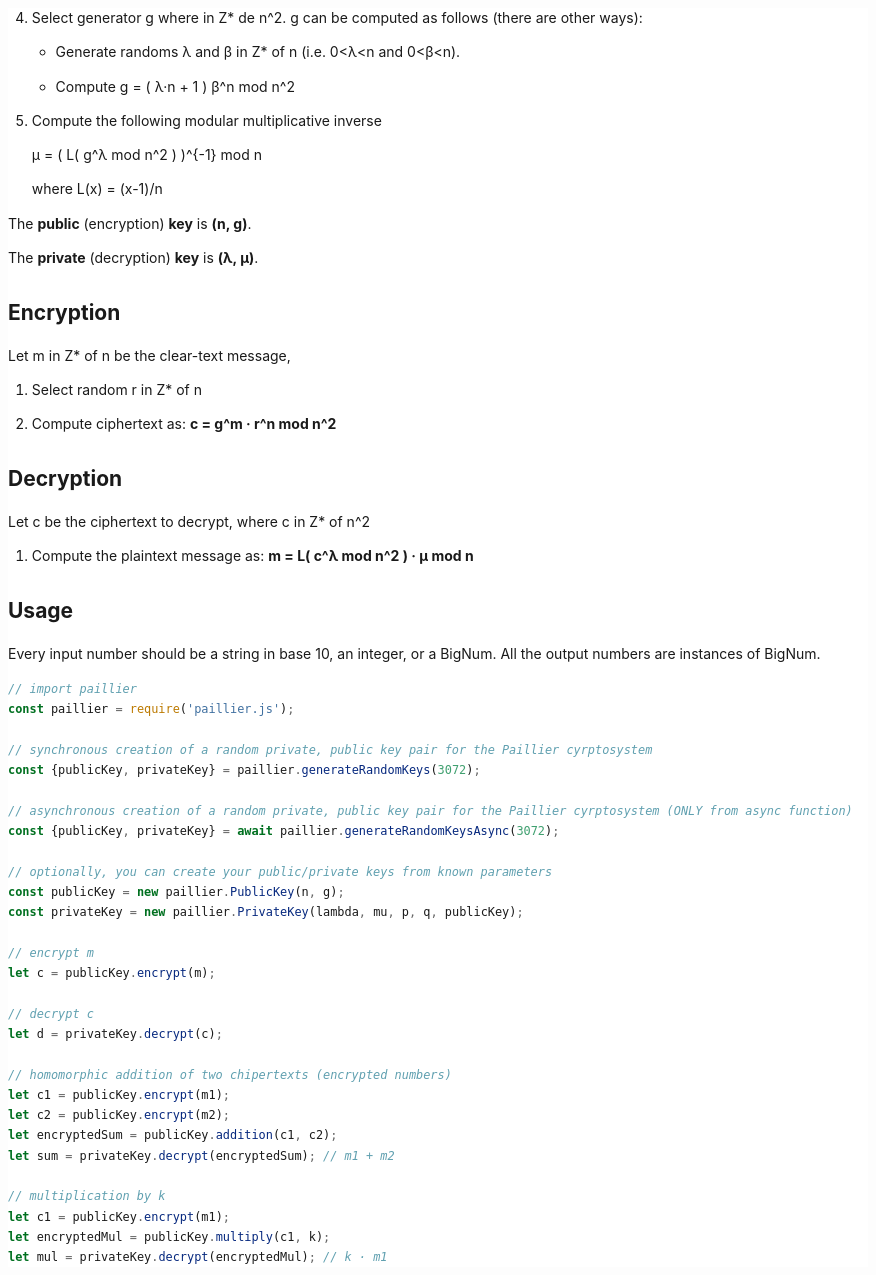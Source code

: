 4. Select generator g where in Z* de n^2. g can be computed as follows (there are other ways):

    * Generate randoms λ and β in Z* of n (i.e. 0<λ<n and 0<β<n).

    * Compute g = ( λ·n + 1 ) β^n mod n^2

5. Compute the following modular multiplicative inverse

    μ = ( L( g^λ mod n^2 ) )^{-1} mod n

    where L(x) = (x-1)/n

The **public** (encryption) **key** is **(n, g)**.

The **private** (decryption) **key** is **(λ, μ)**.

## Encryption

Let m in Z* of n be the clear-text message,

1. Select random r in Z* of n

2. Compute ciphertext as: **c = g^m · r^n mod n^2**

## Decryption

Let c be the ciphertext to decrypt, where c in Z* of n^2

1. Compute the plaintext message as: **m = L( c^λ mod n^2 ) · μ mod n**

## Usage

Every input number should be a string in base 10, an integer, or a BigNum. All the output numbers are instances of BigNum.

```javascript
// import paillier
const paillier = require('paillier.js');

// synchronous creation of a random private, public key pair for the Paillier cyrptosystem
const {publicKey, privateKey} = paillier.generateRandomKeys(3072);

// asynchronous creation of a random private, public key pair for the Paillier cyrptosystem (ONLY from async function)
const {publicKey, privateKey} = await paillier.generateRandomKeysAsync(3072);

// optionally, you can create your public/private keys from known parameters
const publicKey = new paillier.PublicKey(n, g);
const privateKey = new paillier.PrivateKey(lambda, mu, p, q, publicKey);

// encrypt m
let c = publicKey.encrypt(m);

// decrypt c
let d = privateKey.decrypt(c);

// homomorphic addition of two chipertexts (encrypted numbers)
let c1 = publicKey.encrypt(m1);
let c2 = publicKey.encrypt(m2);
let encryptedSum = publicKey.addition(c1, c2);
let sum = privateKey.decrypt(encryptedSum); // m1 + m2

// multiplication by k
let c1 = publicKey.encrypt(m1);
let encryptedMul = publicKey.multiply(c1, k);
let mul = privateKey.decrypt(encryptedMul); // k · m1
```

::::::::

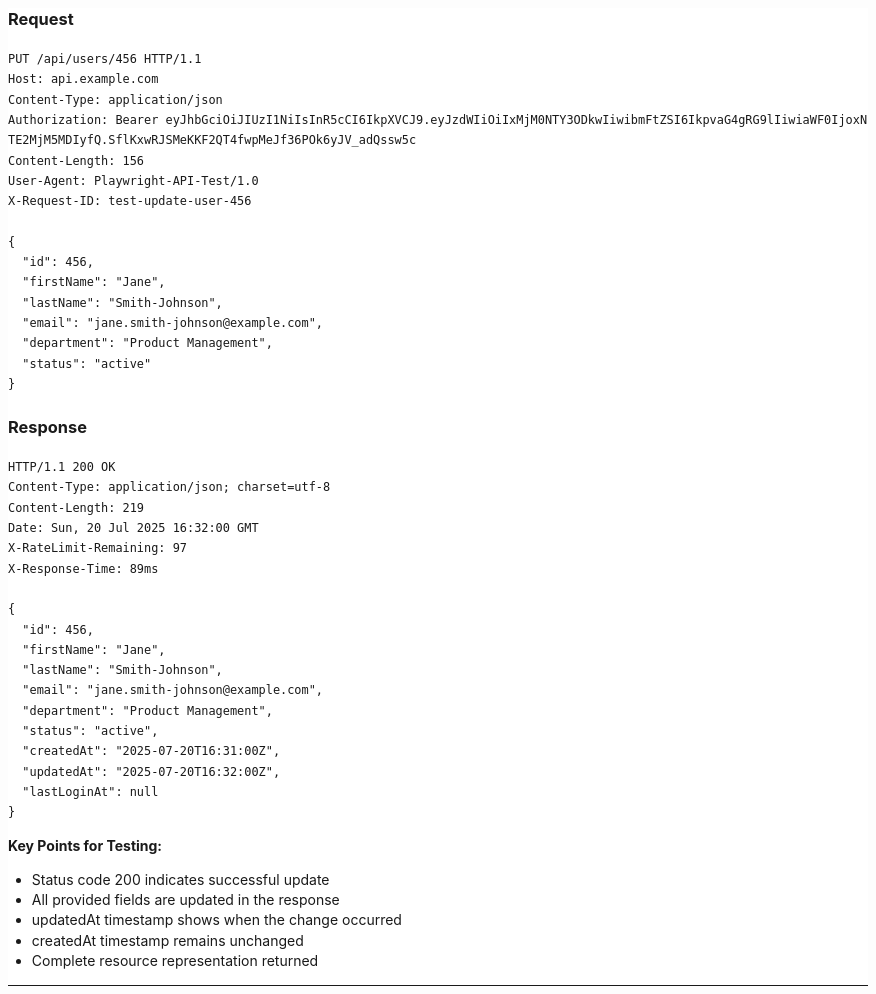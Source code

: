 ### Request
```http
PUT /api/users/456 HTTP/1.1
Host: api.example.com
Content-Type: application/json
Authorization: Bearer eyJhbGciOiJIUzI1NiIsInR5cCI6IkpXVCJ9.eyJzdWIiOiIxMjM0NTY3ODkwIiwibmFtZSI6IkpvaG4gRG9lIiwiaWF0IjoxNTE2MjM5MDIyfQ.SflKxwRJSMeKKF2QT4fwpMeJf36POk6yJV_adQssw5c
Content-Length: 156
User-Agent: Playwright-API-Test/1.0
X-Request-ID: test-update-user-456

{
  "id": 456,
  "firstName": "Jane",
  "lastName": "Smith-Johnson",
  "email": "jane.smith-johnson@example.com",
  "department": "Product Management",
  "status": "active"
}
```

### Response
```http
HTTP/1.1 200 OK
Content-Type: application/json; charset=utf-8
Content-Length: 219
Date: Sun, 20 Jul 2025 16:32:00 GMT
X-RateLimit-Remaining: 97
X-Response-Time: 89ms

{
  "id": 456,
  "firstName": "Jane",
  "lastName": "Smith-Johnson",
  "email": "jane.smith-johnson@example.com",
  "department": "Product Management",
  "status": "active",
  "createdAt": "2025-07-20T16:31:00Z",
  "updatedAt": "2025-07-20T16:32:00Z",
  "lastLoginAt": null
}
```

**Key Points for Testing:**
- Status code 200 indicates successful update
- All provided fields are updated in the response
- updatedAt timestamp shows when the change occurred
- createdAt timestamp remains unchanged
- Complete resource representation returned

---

::::::::

The problem:
From the listing above, return each line with the word "cyrptosystem".

Exercise result:
// synchronous creation of a random private, public key pair for the Paillier cyrptosystem
// asynchronous creation of a random private, public key pair for the Paillier cyrptosystem (ONLY from async function)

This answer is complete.